## REQUIRED WORK
Return the lines of the material below exactly, beginning with the line that has "# AngularJS <img" in it and finishing with the line that has "We expect you" in it. Leave all pictures aside.

## GIVEN DATA
──────────
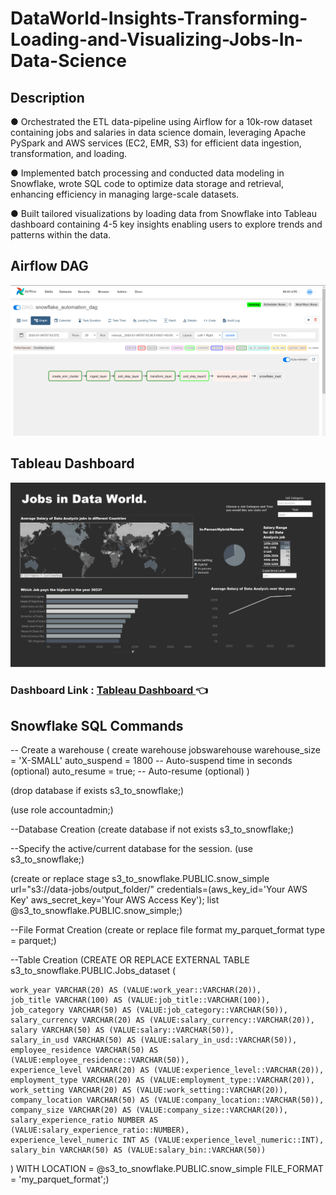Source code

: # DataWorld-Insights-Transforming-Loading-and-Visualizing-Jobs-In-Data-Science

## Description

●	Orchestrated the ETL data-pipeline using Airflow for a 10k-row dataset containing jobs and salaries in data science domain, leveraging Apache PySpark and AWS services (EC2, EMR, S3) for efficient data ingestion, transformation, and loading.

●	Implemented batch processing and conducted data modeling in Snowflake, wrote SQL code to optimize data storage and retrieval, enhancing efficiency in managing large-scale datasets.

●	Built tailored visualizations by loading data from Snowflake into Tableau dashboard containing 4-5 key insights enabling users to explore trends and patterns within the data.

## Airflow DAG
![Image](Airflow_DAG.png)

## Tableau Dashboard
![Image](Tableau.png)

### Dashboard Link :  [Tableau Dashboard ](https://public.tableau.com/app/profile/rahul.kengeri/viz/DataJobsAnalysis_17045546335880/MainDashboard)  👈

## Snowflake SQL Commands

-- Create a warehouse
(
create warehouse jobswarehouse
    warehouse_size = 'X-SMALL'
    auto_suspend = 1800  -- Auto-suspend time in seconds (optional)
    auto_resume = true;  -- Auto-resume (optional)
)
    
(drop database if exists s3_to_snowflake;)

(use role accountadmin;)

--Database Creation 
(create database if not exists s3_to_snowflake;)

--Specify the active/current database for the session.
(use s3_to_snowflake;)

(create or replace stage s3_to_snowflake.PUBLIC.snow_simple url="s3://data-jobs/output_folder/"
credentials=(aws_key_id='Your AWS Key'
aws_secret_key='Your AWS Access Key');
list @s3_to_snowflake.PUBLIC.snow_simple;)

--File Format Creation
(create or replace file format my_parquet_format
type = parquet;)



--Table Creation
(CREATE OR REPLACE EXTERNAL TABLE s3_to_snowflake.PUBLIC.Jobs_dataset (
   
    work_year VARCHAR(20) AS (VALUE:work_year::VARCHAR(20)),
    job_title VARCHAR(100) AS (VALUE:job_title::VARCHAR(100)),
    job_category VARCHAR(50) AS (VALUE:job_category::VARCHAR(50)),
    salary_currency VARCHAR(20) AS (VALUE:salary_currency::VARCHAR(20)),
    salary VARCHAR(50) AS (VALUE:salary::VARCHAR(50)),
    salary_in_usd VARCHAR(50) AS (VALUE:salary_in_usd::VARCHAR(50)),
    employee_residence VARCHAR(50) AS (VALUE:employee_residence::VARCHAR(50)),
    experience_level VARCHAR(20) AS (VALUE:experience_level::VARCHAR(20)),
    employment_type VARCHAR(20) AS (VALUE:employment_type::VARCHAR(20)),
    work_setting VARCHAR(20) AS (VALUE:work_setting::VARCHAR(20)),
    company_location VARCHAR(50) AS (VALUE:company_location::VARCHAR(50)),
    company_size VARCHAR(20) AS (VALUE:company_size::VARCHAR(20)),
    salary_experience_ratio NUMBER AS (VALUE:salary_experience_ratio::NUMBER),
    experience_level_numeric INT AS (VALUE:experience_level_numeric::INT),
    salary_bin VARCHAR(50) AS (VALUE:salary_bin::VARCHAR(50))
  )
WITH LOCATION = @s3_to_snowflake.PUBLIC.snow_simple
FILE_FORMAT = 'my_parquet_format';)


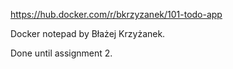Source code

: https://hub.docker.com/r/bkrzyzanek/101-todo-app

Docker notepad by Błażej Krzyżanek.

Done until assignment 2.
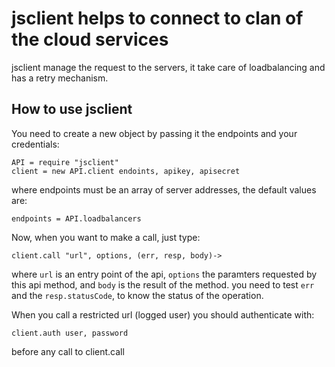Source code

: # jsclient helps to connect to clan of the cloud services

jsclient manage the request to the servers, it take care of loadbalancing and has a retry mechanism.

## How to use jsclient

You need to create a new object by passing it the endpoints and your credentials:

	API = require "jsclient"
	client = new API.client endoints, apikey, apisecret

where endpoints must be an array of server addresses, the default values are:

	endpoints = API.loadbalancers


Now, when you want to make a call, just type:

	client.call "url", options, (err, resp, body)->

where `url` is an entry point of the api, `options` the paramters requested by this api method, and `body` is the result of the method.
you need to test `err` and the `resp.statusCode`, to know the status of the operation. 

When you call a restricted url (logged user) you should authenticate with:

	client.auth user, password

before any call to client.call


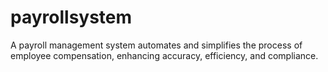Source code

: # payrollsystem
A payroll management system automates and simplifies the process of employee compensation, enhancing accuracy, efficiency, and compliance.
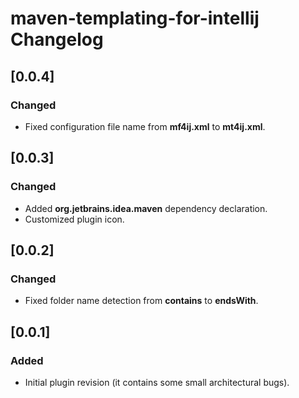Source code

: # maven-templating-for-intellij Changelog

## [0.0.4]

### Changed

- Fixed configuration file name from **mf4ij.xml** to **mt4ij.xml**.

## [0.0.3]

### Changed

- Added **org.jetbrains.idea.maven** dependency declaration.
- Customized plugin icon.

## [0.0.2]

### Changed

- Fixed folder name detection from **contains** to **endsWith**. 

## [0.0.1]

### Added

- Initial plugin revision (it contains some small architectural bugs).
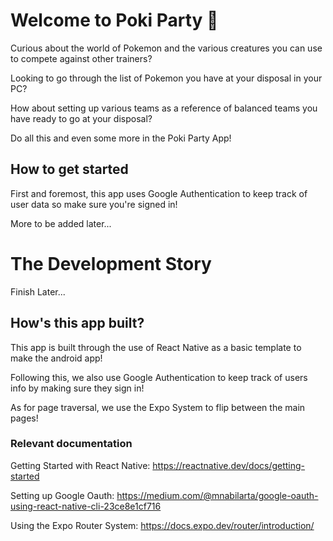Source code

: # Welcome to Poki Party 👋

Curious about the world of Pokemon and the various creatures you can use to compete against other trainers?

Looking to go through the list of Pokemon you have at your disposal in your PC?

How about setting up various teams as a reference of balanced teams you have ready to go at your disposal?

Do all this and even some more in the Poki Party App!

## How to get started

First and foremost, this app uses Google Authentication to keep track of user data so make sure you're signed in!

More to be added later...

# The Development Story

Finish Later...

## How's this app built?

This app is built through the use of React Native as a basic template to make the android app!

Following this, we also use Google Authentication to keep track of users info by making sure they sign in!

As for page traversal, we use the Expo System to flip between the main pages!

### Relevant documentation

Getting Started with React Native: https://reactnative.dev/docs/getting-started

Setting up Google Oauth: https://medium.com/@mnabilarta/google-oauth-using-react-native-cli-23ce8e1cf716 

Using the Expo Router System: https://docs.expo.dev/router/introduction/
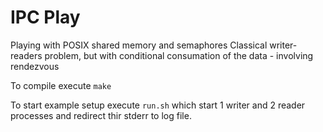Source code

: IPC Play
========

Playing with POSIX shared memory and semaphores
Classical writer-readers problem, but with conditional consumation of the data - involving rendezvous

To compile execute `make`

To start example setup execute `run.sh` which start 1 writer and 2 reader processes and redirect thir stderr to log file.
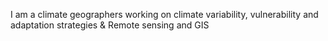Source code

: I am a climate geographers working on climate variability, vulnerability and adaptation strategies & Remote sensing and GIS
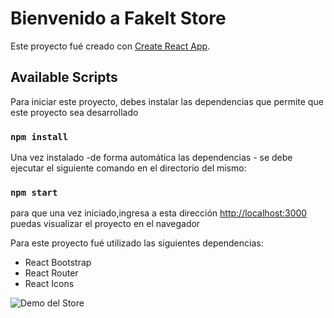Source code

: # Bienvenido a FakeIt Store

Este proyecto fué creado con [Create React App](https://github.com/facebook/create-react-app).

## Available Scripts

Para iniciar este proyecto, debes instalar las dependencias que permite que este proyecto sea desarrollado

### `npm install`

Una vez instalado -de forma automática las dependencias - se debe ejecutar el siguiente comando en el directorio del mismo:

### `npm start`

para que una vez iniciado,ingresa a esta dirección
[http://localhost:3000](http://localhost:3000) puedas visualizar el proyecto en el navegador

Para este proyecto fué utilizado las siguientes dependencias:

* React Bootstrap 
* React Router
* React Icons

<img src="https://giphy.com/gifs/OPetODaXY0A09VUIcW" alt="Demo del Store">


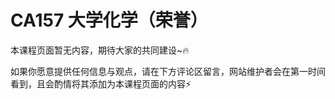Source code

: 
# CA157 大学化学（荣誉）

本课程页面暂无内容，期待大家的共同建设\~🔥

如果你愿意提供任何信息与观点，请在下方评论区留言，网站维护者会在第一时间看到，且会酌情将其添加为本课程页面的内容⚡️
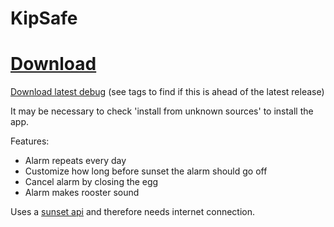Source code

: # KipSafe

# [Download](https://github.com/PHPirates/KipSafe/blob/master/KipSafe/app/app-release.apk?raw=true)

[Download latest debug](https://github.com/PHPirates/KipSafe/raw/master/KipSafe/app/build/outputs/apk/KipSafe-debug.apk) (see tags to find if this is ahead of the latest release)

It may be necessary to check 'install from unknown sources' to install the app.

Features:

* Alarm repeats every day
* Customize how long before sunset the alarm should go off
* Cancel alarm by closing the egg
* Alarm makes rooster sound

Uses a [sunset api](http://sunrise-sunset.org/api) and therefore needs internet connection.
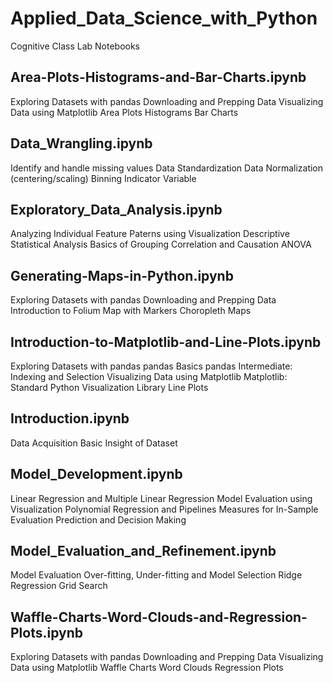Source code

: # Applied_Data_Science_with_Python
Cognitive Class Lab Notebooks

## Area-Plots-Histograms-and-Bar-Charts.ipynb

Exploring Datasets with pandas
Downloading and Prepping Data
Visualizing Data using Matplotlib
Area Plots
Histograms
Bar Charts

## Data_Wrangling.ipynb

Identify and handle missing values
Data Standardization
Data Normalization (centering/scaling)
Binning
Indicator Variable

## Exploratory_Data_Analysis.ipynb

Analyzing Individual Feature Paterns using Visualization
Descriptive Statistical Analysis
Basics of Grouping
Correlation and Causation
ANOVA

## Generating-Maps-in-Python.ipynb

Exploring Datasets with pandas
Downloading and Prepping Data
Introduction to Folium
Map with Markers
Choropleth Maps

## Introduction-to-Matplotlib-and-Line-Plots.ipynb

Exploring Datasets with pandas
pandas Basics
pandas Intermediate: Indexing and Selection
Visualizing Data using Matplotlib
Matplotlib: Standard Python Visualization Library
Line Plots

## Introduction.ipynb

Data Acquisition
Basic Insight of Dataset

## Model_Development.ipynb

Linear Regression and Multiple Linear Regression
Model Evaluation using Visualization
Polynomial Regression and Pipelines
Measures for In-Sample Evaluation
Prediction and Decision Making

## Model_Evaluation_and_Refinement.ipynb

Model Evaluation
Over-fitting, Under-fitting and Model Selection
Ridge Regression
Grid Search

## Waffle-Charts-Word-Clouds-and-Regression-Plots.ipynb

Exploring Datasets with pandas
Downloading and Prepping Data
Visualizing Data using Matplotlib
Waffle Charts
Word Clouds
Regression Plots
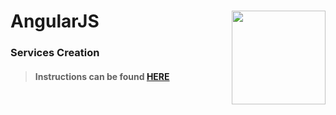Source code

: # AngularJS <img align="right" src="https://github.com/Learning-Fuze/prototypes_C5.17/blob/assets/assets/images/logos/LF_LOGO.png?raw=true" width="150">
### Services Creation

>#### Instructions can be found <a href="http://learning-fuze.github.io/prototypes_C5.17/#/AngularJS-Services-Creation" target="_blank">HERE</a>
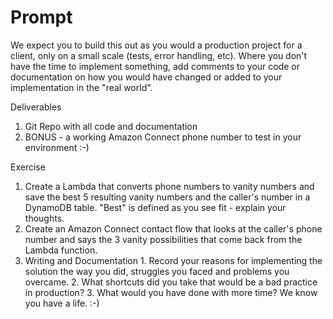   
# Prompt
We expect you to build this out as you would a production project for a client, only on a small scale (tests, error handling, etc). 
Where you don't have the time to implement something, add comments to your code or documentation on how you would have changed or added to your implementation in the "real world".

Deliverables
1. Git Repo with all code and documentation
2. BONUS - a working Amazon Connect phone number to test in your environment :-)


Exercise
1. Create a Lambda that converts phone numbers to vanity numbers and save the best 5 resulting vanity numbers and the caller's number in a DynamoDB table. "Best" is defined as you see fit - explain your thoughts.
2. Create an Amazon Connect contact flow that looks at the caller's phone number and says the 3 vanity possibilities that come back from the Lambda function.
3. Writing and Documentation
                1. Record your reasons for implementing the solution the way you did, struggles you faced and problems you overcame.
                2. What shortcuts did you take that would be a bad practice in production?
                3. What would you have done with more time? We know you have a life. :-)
──────────
## SOLVED PROBLEM
: # AngularJS <img align="right" src="https://github.com/Learning-Fuze/prototypes_C5.17/blob/assets/assets/images/logos/LF_LOGO.png?raw=true" width="150">
### Services Creation

>#### Instructions can be found <a href="http://learning-fuze.github.io/prototypes_C5.17/#/AngularJS-Services-Creation" target="_blank">HERE</a>
# Prompt
We expect you to build this out as you would a production project for a client, only on a small scale (tests, error handling, etc). 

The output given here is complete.